▸ Goal of the exercise
Reproduce, exactly, the lines of the material below from the line containing "### Generating the" through the line containing "## Basic usage", with both end lines included and nothing else.

• • • • • • •

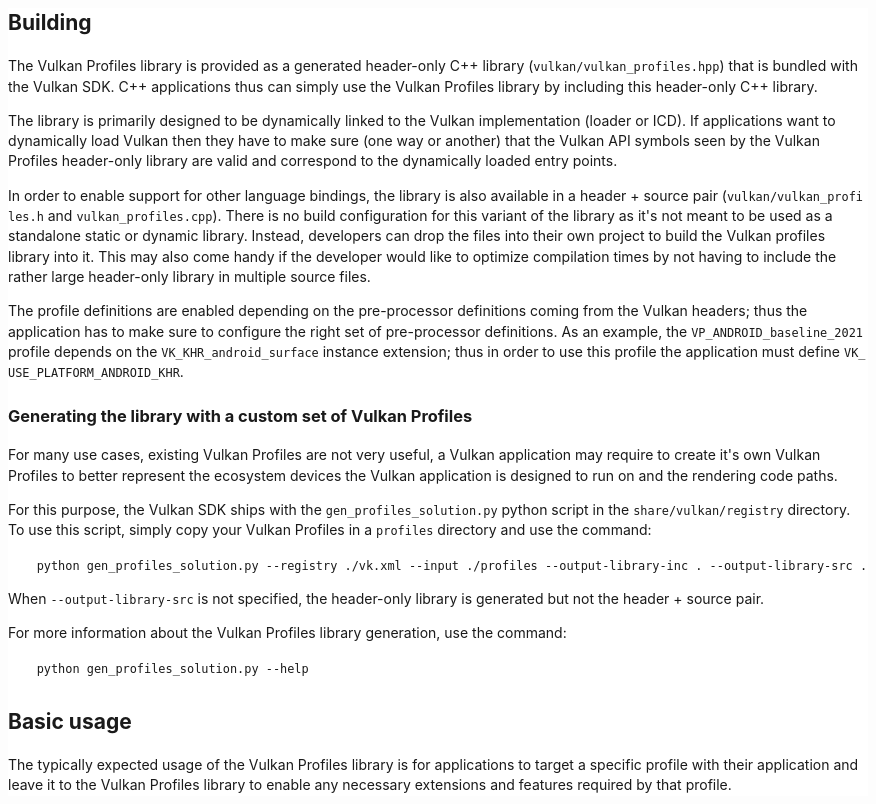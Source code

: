 ## Building

The Vulkan Profiles library is provided as a generated header-only C++ library (`vulkan/vulkan_profiles.hpp`) that is bundled with the Vulkan SDK. C++ applications thus can simply use the Vulkan Profiles library by including this header-only C++ library.

The library is primarily designed to be dynamically linked to the Vulkan implementation (loader or ICD). If applications want to dynamically load Vulkan then they have to make sure (one way or another) that the Vulkan API symbols seen by the Vulkan Profiles header-only library are valid and correspond to the dynamically loaded entry points.

In order to enable support for other language bindings, the library is also available in a header + source pair (`vulkan/vulkan_profiles.h` and `vulkan_profiles.cpp`). There is no build configuration for this variant of the library as it's not meant to be used as a standalone static or dynamic library. Instead, developers can drop the files into their own project to build the Vulkan profiles library into it. This may also come handy if the developer would like to optimize compilation times by not having to include the rather large header-only library in multiple source files.

The profile definitions are enabled depending on the pre-processor definitions coming from the Vulkan headers; thus the application has to make sure to configure the right set of pre-processor definitions. As an example, the `VP_ANDROID_baseline_2021` profile depends on the `VK_KHR_android_surface` instance extension; thus in order to use this profile the application must define `VK_USE_PLATFORM_ANDROID_KHR`.

### Generating the library with a custom set of Vulkan Profiles

For many use cases, existing Vulkan Profiles are not very useful, a Vulkan application may require to create it's own Vulkan Profiles to better represent the ecosystem devices the Vulkan application is designed to run on and the rendering code paths.

For this purpose, the Vulkan SDK ships with the `gen_profiles_solution.py` python script in the `share/vulkan/registry` directory. To use this script, simply copy your Vulkan Profiles in a `profiles` directory and use the command:

```
    python gen_profiles_solution.py --registry ./vk.xml --input ./profiles --output-library-inc . --output-library-src .
```

When `--output-library-src` is not specified, the header-only library is generated but not the header + source pair.

For more information about the Vulkan Profiles library generation, use the command:

```
    python gen_profiles_solution.py --help
```

## Basic usage

The typically expected usage of the Vulkan Profiles library is for applications to target a specific profile with their application and leave it to the Vulkan Profiles library to enable any necessary extensions and features required by that profile.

• • • • • • •

▸ Response
### Generating the library with a custom set of Vulkan Profiles

For many use cases, existing Vulkan Profiles are not very useful, a Vulkan application may require to create it's own Vulkan Profiles to better represent the ecosystem devices the Vulkan application is designed to run on and the rendering code paths.

For this purpose, the Vulkan SDK ships with the `gen_profiles_solution.py` python script in the `share/vulkan/registry` directory. To use this script, simply copy your Vulkan Profiles in a `profiles` directory and use the command:

```
    python gen_profiles_solution.py --registry ./vk.xml --input ./profiles --output-library-inc . --output-library-src .
```

When `--output-library-src` is not specified, the header-only library is generated but not the header + source pair.

For more information about the Vulkan Profiles library generation, use the command:

```
    python gen_profiles_solution.py --help
```

## Basic usage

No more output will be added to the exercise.